DIRECTIONS: What you give back should be only the lines from the one holding "trait_horizontal(y)" through the final line of the records, each reproduced exactly.

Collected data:
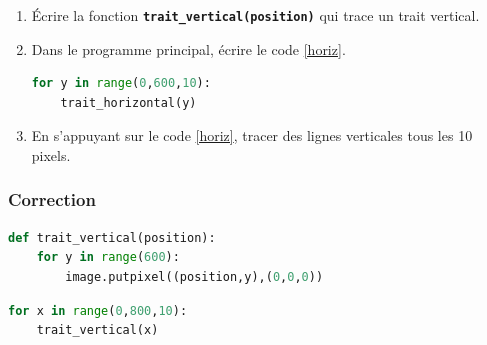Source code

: \documentclass[svgnames,11pt]{beamer}
\begin{document}
\begin{frame}[fragile]
    \frametitle{}

    \begin{activite}
    \begin{enumerate}
        \item Écrire la fonction \textbf{\texttt{trait\_vertical(position)}} qui trace un trait vertical.
        \item Dans le programme principal, écrire le code \ref{horiz}.
\begin{center}
\begin{lstlisting}[language=Python , basicstyle=\ttfamily\small, xleftmargin=2em, xrightmargin=2em]
for y in range(0,600,10):
    trait_horizontal(y)
\end{lstlisting}
\label{horiz}
\end{center}
\item En s'appuyant sur le code \ref{horiz}, tracer des lignes verticales tous les 10 pixels.
    \end{enumerate}
    \end{activite}

\end{frame}
\begin{frame}[fragile]
    \frametitle{Correction}

\begin{center}
\begin{lstlisting}[language=Python , basicstyle=\ttfamily\small, xleftmargin=2em, xrightmargin=2em]
def trait_vertical(position):
    for y in range(600):
        image.putpixel((position,y),(0,0,0))
\end{lstlisting}
\end{center}
\begin{center}
\begin{lstlisting}[language=Python , basicstyle=\ttfamily\small, xleftmargin=2em, xrightmargin=2em]
for x in range(0,800,10):
    trait_vertical(x)
\end{lstlisting}
\end{center}

\end{frame}
\end{document}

FINISHED EXERCISE:
    trait_horizontal(y)
\end{lstlisting}
\label{horiz}
\end{center}
\item En s'appuyant sur le code \ref{horiz}, tracer des lignes verticales tous les 10 pixels.
    \end{enumerate}
    \end{activite}

\end{frame}
\begin{frame}[fragile]
    \frametitle{Correction}

\begin{center}
\begin{lstlisting}[language=Python , basicstyle=\ttfamily\small, xleftmargin=2em, xrightmargin=2em]
def trait_vertical(position):
    for y in range(600):
        image.putpixel((position,y),(0,0,0))
\end{lstlisting}
\end{center}
\begin{center}
\begin{lstlisting}[language=Python , basicstyle=\ttfamily\small, xleftmargin=2em, xrightmargin=2em]
for x in range(0,800,10):
    trait_vertical(x)
\end{lstlisting}
\end{center}

\end{frame}
\end{document}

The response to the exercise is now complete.